Experiments in Structure-Preserving Grammar Compaction
Hepple, Mark and van Genabith, JosefORCID: 0000-0003-1322-7944
(2000)
Experiments in Structure-Preserving Grammar Compaction.
In: 1st Meeting on Speech Technology Transfer, 6-10 Nov 2000, Universidad de Sevilla and Universidad de Granada, Sevilla, Spain.
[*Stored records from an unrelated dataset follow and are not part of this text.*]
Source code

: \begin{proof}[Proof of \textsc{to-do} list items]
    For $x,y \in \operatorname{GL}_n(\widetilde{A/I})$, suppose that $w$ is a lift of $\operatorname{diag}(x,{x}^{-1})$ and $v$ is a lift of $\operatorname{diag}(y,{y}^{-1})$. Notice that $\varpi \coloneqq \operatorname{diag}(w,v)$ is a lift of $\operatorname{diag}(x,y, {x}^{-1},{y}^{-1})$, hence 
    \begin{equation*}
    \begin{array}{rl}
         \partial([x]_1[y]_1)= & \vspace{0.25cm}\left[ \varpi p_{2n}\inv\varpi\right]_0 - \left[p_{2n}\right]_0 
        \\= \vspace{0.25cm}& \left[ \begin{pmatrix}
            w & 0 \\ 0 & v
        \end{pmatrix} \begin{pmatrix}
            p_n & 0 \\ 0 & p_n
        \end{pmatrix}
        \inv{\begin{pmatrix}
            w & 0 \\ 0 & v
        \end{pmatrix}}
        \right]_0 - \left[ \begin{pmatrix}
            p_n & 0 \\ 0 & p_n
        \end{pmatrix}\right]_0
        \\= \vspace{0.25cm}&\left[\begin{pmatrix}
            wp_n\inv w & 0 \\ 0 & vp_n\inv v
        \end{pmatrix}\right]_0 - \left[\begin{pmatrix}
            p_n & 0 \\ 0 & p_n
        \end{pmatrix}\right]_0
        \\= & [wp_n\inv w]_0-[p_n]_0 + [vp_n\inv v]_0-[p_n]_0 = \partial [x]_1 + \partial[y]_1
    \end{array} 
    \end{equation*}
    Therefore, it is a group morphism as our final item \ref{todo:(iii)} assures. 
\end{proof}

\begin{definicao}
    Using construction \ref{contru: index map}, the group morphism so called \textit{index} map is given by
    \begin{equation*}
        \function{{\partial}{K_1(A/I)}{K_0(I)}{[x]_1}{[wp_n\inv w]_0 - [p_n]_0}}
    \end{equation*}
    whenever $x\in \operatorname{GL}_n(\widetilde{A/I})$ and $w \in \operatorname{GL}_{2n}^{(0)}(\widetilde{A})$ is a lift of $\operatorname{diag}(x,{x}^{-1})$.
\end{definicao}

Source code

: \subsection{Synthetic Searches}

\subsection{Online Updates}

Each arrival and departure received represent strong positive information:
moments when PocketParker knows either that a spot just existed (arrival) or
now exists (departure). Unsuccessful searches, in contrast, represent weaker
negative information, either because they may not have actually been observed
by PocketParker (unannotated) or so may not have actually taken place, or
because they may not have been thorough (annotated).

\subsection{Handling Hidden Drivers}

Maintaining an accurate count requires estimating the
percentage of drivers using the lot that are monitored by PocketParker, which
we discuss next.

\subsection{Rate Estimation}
Structure preserving grammar compaction (SPC) is a simple CFG compaction technique originally described in (van Genabith et al., 1999a, 1999b). It works by generalising category labels and in so doing plugs holes in the grammar. To date the method has been tested on small corpra only. In the present research we apply SPC to a large grammar extracted from the Penn Treebank and examine its effects on rule treebank grammar size and on rule accession rates (as an indicator of grammar completeness) . 1 Introduction Tree banks and resources compiled from treebanks are potentially very useful in NLP. Grammars extracted from treebanks --- so called treebank grammars (Charniak, 1996) --- can form the basis of large coverage NLP systems. Such treebank grammars, however, can suffer from several shortcomings: they commonly feature a large number of flat, highly specific rules that may be rarely used, with ensuing costs for processing (load) under the grammar.